The diary of Anne Frank is one of the most famous and best read books in the world, with around 35 million copies having been sold worldwide. Her unapologetic depiction of life as an early teenager under Nazi occupation, and the emotive in which way she takes the reader through the details of life in hiding, is exceptionally moving to read – and is why the book is so popular around the world. 

Midway through her diary, you can find the entries that were written 80 years ago. For example on Saturday 27th November 1943, at 14 years old, she writes about a dream she had about a friend, expressing her wish to see that friend again to know how she's doing. “And I can't help her," Anne writes. "I can only stand by and watch while other people suffer and die.”

The sentiments of this entry can be carried into the world 80 years on, with modern-day conflicts leaving many across the world feeling hopeless, as though they’re standing by, watching others suffer.
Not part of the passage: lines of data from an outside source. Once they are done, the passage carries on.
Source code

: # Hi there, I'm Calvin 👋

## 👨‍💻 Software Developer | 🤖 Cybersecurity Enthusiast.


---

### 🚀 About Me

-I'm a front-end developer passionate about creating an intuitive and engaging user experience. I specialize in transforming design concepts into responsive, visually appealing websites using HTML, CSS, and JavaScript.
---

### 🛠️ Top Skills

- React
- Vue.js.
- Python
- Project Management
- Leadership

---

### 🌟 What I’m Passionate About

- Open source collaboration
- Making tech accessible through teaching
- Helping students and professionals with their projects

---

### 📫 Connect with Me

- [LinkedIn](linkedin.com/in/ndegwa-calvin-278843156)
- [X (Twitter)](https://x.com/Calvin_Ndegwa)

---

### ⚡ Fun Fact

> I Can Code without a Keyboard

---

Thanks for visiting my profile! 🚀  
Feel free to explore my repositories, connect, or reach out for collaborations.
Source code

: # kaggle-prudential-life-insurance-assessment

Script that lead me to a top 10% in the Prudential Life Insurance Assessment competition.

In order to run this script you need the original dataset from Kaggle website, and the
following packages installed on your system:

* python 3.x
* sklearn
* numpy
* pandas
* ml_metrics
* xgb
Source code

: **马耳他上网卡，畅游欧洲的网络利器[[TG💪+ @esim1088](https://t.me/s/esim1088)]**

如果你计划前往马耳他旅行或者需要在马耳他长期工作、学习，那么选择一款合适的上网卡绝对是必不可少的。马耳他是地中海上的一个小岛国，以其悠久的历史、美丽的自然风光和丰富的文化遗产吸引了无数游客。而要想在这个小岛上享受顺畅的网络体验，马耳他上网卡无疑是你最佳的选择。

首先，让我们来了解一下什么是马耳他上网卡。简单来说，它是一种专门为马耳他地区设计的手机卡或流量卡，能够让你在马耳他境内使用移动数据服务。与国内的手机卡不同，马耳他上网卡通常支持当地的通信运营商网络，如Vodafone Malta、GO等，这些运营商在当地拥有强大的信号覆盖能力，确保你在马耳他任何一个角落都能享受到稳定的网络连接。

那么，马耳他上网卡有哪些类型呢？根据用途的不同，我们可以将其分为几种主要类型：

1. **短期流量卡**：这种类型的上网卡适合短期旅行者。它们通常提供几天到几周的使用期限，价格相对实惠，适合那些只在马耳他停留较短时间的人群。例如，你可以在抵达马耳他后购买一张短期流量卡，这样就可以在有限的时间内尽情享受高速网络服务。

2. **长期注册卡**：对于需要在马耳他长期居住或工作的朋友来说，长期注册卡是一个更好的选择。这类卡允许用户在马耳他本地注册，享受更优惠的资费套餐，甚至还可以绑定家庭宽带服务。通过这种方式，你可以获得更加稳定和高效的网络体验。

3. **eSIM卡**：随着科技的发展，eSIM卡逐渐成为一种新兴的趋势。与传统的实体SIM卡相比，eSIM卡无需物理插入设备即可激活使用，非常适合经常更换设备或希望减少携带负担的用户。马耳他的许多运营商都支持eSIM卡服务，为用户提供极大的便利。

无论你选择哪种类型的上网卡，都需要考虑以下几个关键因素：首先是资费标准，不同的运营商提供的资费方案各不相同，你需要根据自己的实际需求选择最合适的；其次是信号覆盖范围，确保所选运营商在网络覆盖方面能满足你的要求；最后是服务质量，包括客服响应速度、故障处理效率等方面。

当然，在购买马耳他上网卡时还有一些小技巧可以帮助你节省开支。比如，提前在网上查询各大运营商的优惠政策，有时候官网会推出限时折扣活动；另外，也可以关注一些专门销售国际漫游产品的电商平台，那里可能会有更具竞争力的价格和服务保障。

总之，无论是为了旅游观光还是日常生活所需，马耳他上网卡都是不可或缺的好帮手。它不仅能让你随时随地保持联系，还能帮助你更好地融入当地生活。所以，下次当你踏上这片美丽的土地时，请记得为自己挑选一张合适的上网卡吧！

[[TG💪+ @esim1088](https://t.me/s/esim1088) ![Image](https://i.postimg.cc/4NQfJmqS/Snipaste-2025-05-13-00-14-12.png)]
Anne expresses this brilliantly. She writes in such a captivating way that the reader cannot help but be shaken by the sheer sadness of her situation – and be struck by the insight of her words.

Reading Anne Frank's diary at any age is intense and emotional. But reading it at the same age she was is a particularly stirring experience, and makes you imagine how you would have felt in her position. 

The thoughts and views in her diary are timeless; reading it is like you're with her in that moment, hearing the everyday happenings in her life and her deep introspective thoughts. They are so touching – even comforting to read. As a teenager, you can easily relate. You don't feel alone.

Anne writes of her friend, “why have I been chosen to live, while she is probably going to die?” Why have we been chosen to live our lives of relative privilege, while others suffer in conflict? 

Reading an entry from her diary on the day it was written adds another layer to the emotive experience. Every few days, reading the entry of the day... it's almost as though you're growing up alongside Anne, learning about her thoughts and opinions each day. The reader takes a step back from their day to hear about Anne’s, finding comfort from her insightful thoughts and feeling compassion for the intelligent, empathetic person she was.

Anne's life was cruelly cut short. But eight decades on, everyone can take something from reading her diary. We can all find a friend in Anne Frank.